Top of Material to process

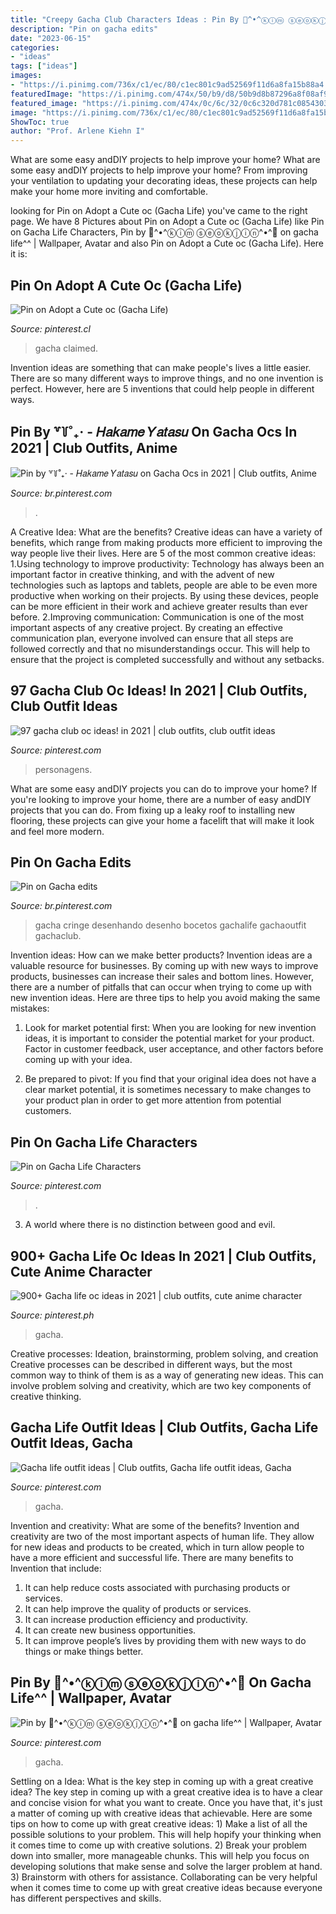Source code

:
 ```yaml
---
title: "Creepy Gacha Club Characters Ideas : Pin By 💜^•^ⓚⓘⓜ ⓢⓔⓞⓚⓙⓘⓝ^•^💜 On Gacha Life^^"
description: "Pin on gacha edits"
date: "2023-06-15"
categories:
- "ideas"
tags: ["ideas"]
images:
- "https://i.pinimg.com/736x/c1/ec/80/c1ec801c9ad52569f11d6a8fa15b88a4.jpg"
featuredImage: "https://i.pinimg.com/474x/50/b9/d8/50b9d8b87296a8f08af9e6fb097ddb95.jpg"
featured_image: "https://i.pinimg.com/474x/0c/6c/32/0c6c320d781c085430335615703dbd19.jpg"
image: "https://i.pinimg.com/736x/c1/ec/80/c1ec801c9ad52569f11d6a8fa15b88a4.jpg"
ShowToc: true
author: "Prof. Arlene Kiehn I"
---
```



What are some easy andDIY projects to help improve your home?
What are some easy andDIY projects to help improve your home? From improving your ventilation to updating your decorating ideas, these projects can help make your home more inviting and comfortable.

	

		
looking for Pin on Adopt a Cute oc (Gacha Life) you've came to the right page. We have 8 Pictures about Pin on Adopt a Cute oc (Gacha Life) like Pin on Gacha Life Characters, Pin by 💜^•^ⓚⓘⓜ ⓢⓔⓞⓚⓙⓘⓝ^•^💜 on gacha life^^ | Wallpaper, Avatar and also Pin on Adopt a Cute oc (Gacha Life). Here it is:
		
    
## Pin On Adopt A Cute Oc (Gacha Life)

<img loading=lazy src="https://i.pinimg.com/736x/e7/6c/d8/e76cd8b1e2ec866427e0de6cb7fcd856.jpg" onerror="this.onerror=null;this.src='https://tse1.mm.bing.net/th?id=OIP.EnQW9TeVnmAzTVE9Kr9djAHaKa&amp;pid=15.1';" alt="Pin on Adopt a Cute oc (Gacha Life)">

_Source: pinterest.cl_

>gacha claimed. 

	

Invention ideas are something that can make people's lives a little easier. There are so many different ways to improve things, and no one invention is perfect. However, here are 5 inventions that could help people in different ways.

    
## Pin By ꒷꒦˚₊· - 𝐻𝑎𝑘𝑎𝑚𝑒 𝑌𝑎𝑡𝑎𝑠𝑢 On Gacha Ocs In 2021 | Club Outfits, Anime

<img loading=lazy src="https://i.pinimg.com/736x/8b/93/3c/8b933c2e60da34c09bebe662aaa54a4a.jpg" onerror="this.onerror=null;this.src='https://tse1.mm.bing.net/th?id=OIP.XjJZF3NLP5VBFlOno2h1mgHaKH&amp;pid=15.1';" alt="Pin by ꒷꒦˚₊· - 𝐻𝑎𝑘𝑎𝑚𝑒 𝑌𝑎𝑡𝑎𝑠𝑢 on Gacha Ocs in 2021 | Club outfits, Anime">

_Source: br.pinterest.com_

>. 

	

A Creative Idea: What are the benefits?
Creative ideas can have a variety of benefits, which range from making products more efficient to improving the way people live their lives. Here are 5 of the most common creative ideas: 
1.Using technology to improve productivity: Technology has always been an important factor in creative thinking, and with the advent of new technologies such as laptops and tablets, people are able to be even more productive when working on their projects. By using these devices, people can be more efficient in their work and achieve greater results than ever before. 
 2.Improving communication: Communication is one of the most important aspects of any creative project. By creating an effective communication plan, everyone involved can ensure that all steps are followed correctly and that no misunderstandings occur. This will help to ensure that the project is completed successfully and without any setbacks. 
 
    
## 97 Gacha Club Oc Ideas! In 2021 | Club Outfits, Club Outfit Ideas

<img loading=lazy src="https://i.pinimg.com/474x/0c/6c/32/0c6c320d781c085430335615703dbd19.jpg" onerror="this.onerror=null;this.src='https://tse2.mm.bing.net/th?id=OIP.Ct7DLGj3KNlPHHlR94RejAAAAA&amp;pid=15.1';" alt="97 gacha club oc ideas! in 2021 | club outfits, club outfit ideas">

_Source: pinterest.com_

>personagens. 

	

What are some easy andDIY projects you can do to improve your home?
If you're looking to improve your home, there are a number of easy andDIY projects that you can do. From fixing up a leaky roof to installing new flooring, these projects can give your home a facelift that will make it look and feel more modern.

    
## Pin On Gacha Edits

<img loading=lazy src="https://i.pinimg.com/736x/77/1f/c3/771fc34187b18e0be9c22eacf0c79c14.jpg" onerror="this.onerror=null;this.src='https://tse4.mm.bing.net/th?id=OIP._sMuaoo2iIK2fD2HUFhfKgHaMC&amp;pid=15.1';" alt="Pin on Gacha edits">

_Source: br.pinterest.com_

>gacha cringe desenhando desenho bocetos gachalife gachaoutfit gachaclub. 

	

Invention ideas: How can we make better products?
Invention ideas are a valuable resource for businesses. By coming up with new ways to improve products, businesses can increase their sales and bottom lines. However, there are a number of pitfalls that can occur when trying to come up with new invention ideas. Here are three tips to help you avoid making the same mistakes:
1. Look for market potential first: When you are looking for new invention ideas, it is important to consider the potential market for your product. Factor in customer feedback, user acceptance, and other factors before coming up with your idea.

2. Be prepared to pivot: If you find that your original idea does not have a clear market potential, it is sometimes necessary to make changes to your product plan in order to get more attention from potential customers.

    
## Pin On Gacha Life Characters

<img loading=lazy src="https://i.pinimg.com/736x/9e/a3/ce/9ea3cea75964866fbb089ad321d9b60b.jpg" onerror="this.onerror=null;this.src='https://tse1.mm.bing.net/th?id=OIP.0yTTx29GituD61iTl_IN_wHaJ3&amp;pid=15.1';" alt="Pin on Gacha Life Characters">

_Source: pinterest.com_

>. 

	

3. A world where there is no distinction between good and evil. 

    
## 900+ Gacha Life Oc Ideas In 2021 | Club Outfits, Cute Anime Character

<img loading=lazy src="https://i.pinimg.com/474x/50/b9/d8/50b9d8b87296a8f08af9e6fb097ddb95.jpg" onerror="this.onerror=null;this.src='https://tse1.mm.bing.net/th?id=OIP.q-ryr0gfb7DHI5DR5X9U-wAAAA&amp;pid=15.1';" alt="900+ Gacha life oc ideas in 2021 | club outfits, cute anime character">

_Source: pinterest.ph_

>gacha. 

	

Creative processes: Ideation, brainstorming, problem solving, and creation
Creative processes can be described in different ways, but the most common way to think of them is as a way of generating new ideas. This can involve problem solving and creativity, which are two key components of creative thinking.

    
## Gacha Life Outfit Ideas | Club Outfits, Gacha Life Outfit Ideas, Gacha

<img loading=lazy src="https://i.pinimg.com/736x/c1/ec/80/c1ec801c9ad52569f11d6a8fa15b88a4.jpg" onerror="this.onerror=null;this.src='https://tse2.mm.bing.net/th?id=OIP.sUqyMRydndl6uySnGAC1FAHaNL&amp;pid=15.1';" alt="Gacha life outfit ideas | Club outfits, Gacha life outfit ideas, Gacha">

_Source: pinterest.com_

>gacha. 

	

Invention and creativity: What are some of the benefits?
Invention and creativity are two of the most important aspects of human life. They allow for new ideas and products to be created, which in turn allow people to have a more efficient and successful life. There are many benefits to Invention that include: 
1. It can help reduce costs associated with purchasing products or services. 
2. It can help improve the quality of products or services. 
3. It can increase production efficiency and productivity. 
4. It can create new business opportunities. 
5. It can improve people’s lives by providing them with new ways to do things or make things better.

    
## Pin By 💜^•^ⓚⓘⓜ ⓢⓔⓞⓚⓙⓘⓝ^•^💜 On Gacha Life^^ | Wallpaper, Avatar

<img loading=lazy src="https://i.pinimg.com/736x/ae/03/08/ae03089199fa8d97b9b6815104380eb3.jpg" onerror="this.onerror=null;this.src='https://tse1.mm.bing.net/th?id=OIP.YTqjrhTiZ5x-9YnG_hVgrgHaNK&amp;pid=15.1';" alt="Pin by 💜^•^ⓚⓘⓜ ⓢⓔⓞⓚⓙⓘⓝ^•^💜 on gacha life^^ | Wallpaper, Avatar">

_Source: pinterest.com_

>gacha. 

	

Settling on a Idea: What is the key step in coming up with a great creative idea?
The key step in coming up with a great creative idea is to have a clear and concise vision for what you want to create. Once you have that, it's just a matter of coming up with creative ideas that achievable. Here are some tips on how to come up with great creative ideas: 1) Make a list of all the possible solutions to your problem. This will help hopify your thinking when it comes time to come up with creative solutions. 2) Break your problem down into smaller, more manageable chunks. This will help you focus on developing solutions that make sense and solve the larger problem at hand. 3) Brainstorm with others for assistance. Collaborating can be very helpful when it comes time to come up with great creative ideas because everyone has different perspectives and skills.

Bottom of Material to process

> _Assignment_: Copy, from the lines above, each one that holds "services".

> _Result of the exercise_:
1. It can help reduce costs associated with purchasing products or services. 
2. It can help improve the quality of products or services. 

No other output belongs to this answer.